We introduce a new notion of sparsification, called \emph{strong sparsification}, in which constraints are not removed but variables can be merged. As our main result, we present a strong sparsification algorithm for 1-in-3-SAT. The correctness of the algorithm relies on establishing a sub-quadratic bound on the size of certain sets of vectors in $\mathbb{F}_2^d$. This result, obtained using the recent \emph{Polynomial Freiman-Ruzsa Theorem} (Gowers, Green, Manners and Tao, Ann.

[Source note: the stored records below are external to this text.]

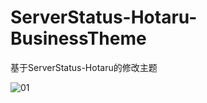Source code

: # ServerStatus-Hotaru-BusinessTheme
基于ServerStatus-Hotaru的修改主题
  
  ![01](https://user-images.githubusercontent.com/68975045/117130734-09db3e00-add3-11eb-807b-e0b2021712ae.png)
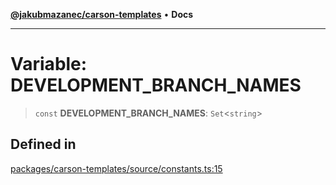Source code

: [**@jakubmazanec/carson-templates**](../README.md) • **Docs**

---

# Variable: DEVELOPMENT_BRANCH_NAMES

> `const` **DEVELOPMENT_BRANCH_NAMES**: `Set`\<`string`\>

## Defined in

[packages/carson-templates/source/constants.ts:15](https://github.com/jakubmazanec/tools/blob/3137813ef46c72d3c081751f960a2aa2c61ad567/packages/carson-templates/source/constants.ts#L15)
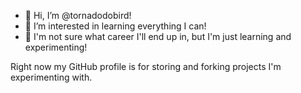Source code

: - 👋 Hi, I’m @tornadodobird!
- 👀 I’m interested in learning everything I can!
- 🌱 I'm not sure what career I'll end up in, but I'm just learning and experimenting!

Right now my GitHub profile is for storing and forking projects I'm experimenting with.

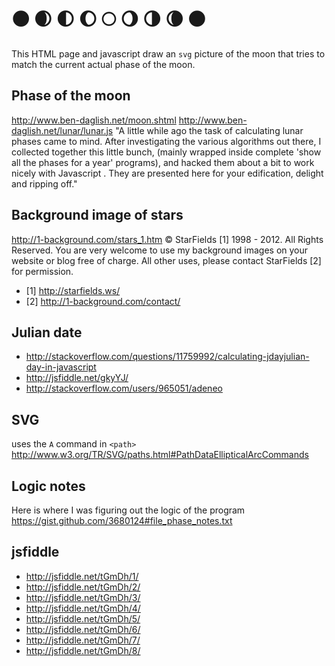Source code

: 🌑 🌒 🌓 🌔 🌕 🌖 🌗 🌘 🌑
==================

This HTML page and javascript draw an `svg` picture of the moon that tries to match the current 
actual phase of the moon.

Phase of the moon
-----------------

http://www.ben-daglish.net/moon.shtml
http://www.ben-daglish.net/lunar/lunar.js
"A little while ago the task of calculating lunar phases came to mind. After investigating the various algorithms out there, I collected together this little bunch, (mainly wrapped inside complete 'show all the phases for a year' programs), and hacked them about a bit to work nicely with Javascript . They are presented here for your edification, delight and ripping off."


Background image of stars
----------------

http://1-background.com/stars_1.htm
© StarFields [1] 1998 - 2012. All Rights Reserved.
You are very welcome to use my background images on your website
or blog free of charge. All other uses, please contact StarFields [2] for
permission. 

 * [1] http://starfields.ws/
 * [2] http://1-background.com/contact/


Julian date
----------

 * http://stackoverflow.com/questions/11759992/calculating-jdayjulian-day-in-javascript
 * http://jsfiddle.net/gkyYJ/
 * http://stackoverflow.com/users/965051/adeneo


SVG
---
uses the `A` command in `<path>` http://www.w3.org/TR/SVG/paths.html#PathDataEllipticalArcCommands


Logic notes
----------

Here is where I was figuring out the logic of the program https://gist.github.com/3680124#file_phase_notes.txt


jsfiddle
--------

 * <http://jsfiddle.net/tGmDh/1/>
 * <http://jsfiddle.net/tGmDh/2/>
 * <http://jsfiddle.net/tGmDh/3/>
 * <http://jsfiddle.net/tGmDh/4/>
 * <http://jsfiddle.net/tGmDh/5/>
 * <http://jsfiddle.net/tGmDh/6/>
 * <http://jsfiddle.net/tGmDh/7/>
 * <http://jsfiddle.net/tGmDh/8/>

Math. 2025), could be of independent interest. As an application, we improve the state-of-the-art algorithm for approximating linearly-ordered colourings of 3-uniform hypergraphs (Håstad, Martinsson, Nakajima and{Ž}ivn{ý}, APPROX 2024).

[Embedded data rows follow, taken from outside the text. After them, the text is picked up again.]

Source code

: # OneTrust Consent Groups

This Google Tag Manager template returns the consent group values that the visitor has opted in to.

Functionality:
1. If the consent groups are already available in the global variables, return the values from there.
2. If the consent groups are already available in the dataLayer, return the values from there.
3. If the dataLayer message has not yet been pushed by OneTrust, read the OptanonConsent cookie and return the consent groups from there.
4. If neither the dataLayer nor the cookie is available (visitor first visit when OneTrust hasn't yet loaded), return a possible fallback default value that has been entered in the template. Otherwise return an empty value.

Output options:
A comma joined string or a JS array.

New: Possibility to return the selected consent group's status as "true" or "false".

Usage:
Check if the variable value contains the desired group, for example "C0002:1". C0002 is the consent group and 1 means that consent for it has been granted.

翻译：本文引入了一种称为\emph{强稀疏化}的新稀疏化概念，其中约束条件不会被移除，但变量可以被合并。作为主要结果，我们提出了一种针对1-in-3-SAT问题的强稀疏化算法。该算法的正确性依赖于在$\mathbb{F}_2^d$中特定向量集合的大小上建立一个次二次上界。这一结果通过运用近期提出的\emph{多项式Freiman-Ruzsa定理}（Gowers、Green、Manners与Tao，Ann. Math. 2025）获得，可能具有独立的研究价值。作为应用，我们改进了近似3-一致超图线性有序着色问题的最先进算法（Håstad、Martinsson、Nakajima与{Ž}ivn{ý}，APPROX 2024）。